◆ Work to be completed:
Among the records, how many lines contain "begin"? Only the number is needed.

Data entries
•••••
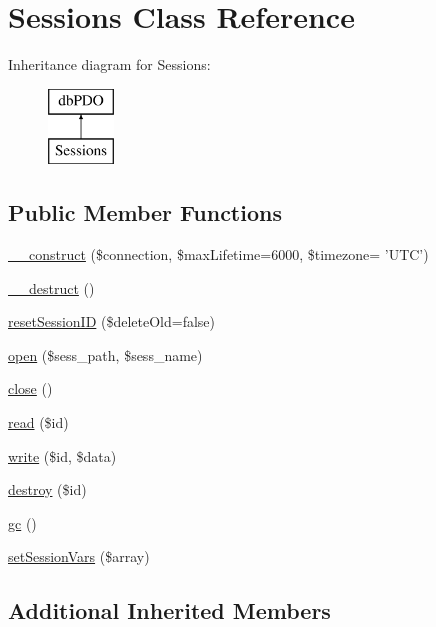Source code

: \hypertarget{class_sessions}{\section{Sessions Class Reference}
\label{class_sessions}
}
Inheritance diagram for Sessions\-:\begin{figure}[H]
\begin{center}
\leavevmode
\includegraphics[height=2.000000cm]{class_sessions}
\end{center}
\end{figure}
\subsection*{Public Member Functions}
\begin{DoxyCompactItemize}
\item 
\hyperlink{class_sessions_a8cd53e3840b870683ec955ec89da3abe}{\-\_\-\-\_\-construct} (\$connection, \$max\-Lifetime=6000, \$timezone= 'U\-T\-C')
\item 
\hyperlink{class_sessions_a421831a265621325e1fdd19aace0c758}{\-\_\-\-\_\-destruct} ()
\item 
\hyperlink{class_sessions_a1d183070ef4f11c8899b6dcbed874f40}{reset\-Session\-I\-D} (\$delete\-Old=false)
\item 
\hyperlink{class_sessions_a9824b1cfea0c3b5874afd027c4812344}{open} (\$sess\-\_\-path, \$sess\-\_\-name)
\item 
\hyperlink{class_sessions_aa69c8bf1f1dcf4e72552efff1fe3e87e}{close} ()
\item 
\hyperlink{class_sessions_afa59bebedda70c37b94c2efc35da83f3}{read} (\$id)
\item 
\hyperlink{class_sessions_a5f277b5f0e4e2154cddc9a3a0d2bf57d}{write} (\$id, \$data)
\item 
\hyperlink{class_sessions_a726fa8a4b4b187b9ca32ba427aac8137}{destroy} (\$id)
\item 
\hyperlink{class_sessions_a14ff7ef4b198ff14884dd8c564264ca3}{gc} ()
\item 
\hyperlink{class_sessions_ae3ae7294fa85454de518e45e1c36fcf6}{set\-Session\-Vars} (\$array)
\end{DoxyCompactItemize}
\subsection*{Additional Inherited Members}


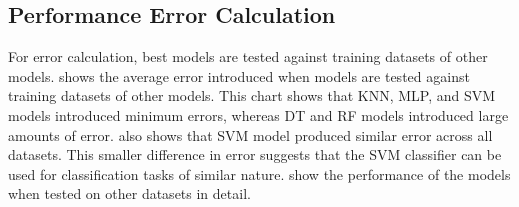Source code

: \subsection{Performance Error Calculation}
For error calculation, best models are tested against training datasets of other models.  shows the average error introduced when models are tested against training datasets of other models. This chart shows that KNN, MLP, and SVM models introduced minimum errors, whereas DT and RF models introduced large amounts of error.  also shows that SVM model produced similar error across all datasets. This smaller difference in error suggests that the SVM classifier can be used for classification tasks of similar nature.  show the performance of the models when tested on other datasets in detail.



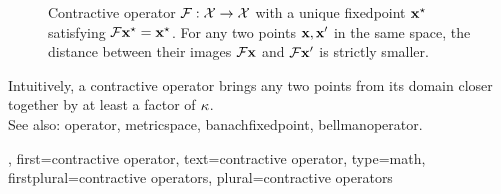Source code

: {{\begin{figure}[H]
    		\caption{Contractive \gls{operator} $\fixedpointop:\featurespace\to\featurespace$ 
      			with a unique \gls{fixedpoint} $\featurevec^\star$ satisfying $\fixedpointop \featurevec^\star=\featurevec^\star$.
      			For any two points $\featurevec,\featurevec'$ in the same space, the \gls{distance} between their images
      			$\fixedpointop\featurevec$ and $\fixedpointop\featurevec'$ is strictly smaller.}
    			\label{fig:contract_dict}
		\end{figure}
		Intuitively, a contractive \gls{operator} brings any two points 
		from its \gls{domain} closer together by at least a factor of $\contractfac$.
		\\ 
		See also: \gls{operator}, \gls{metricspace}, \gls{banachfixedpoint}, \gls{bellmanoperator}. },
	first={contractive operator},
	text={contractive operator}, 
	type=math,
	firstplural={contractive operators}, 
	plural={contractive operators}
}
•••••
◆ Answer to this task:
4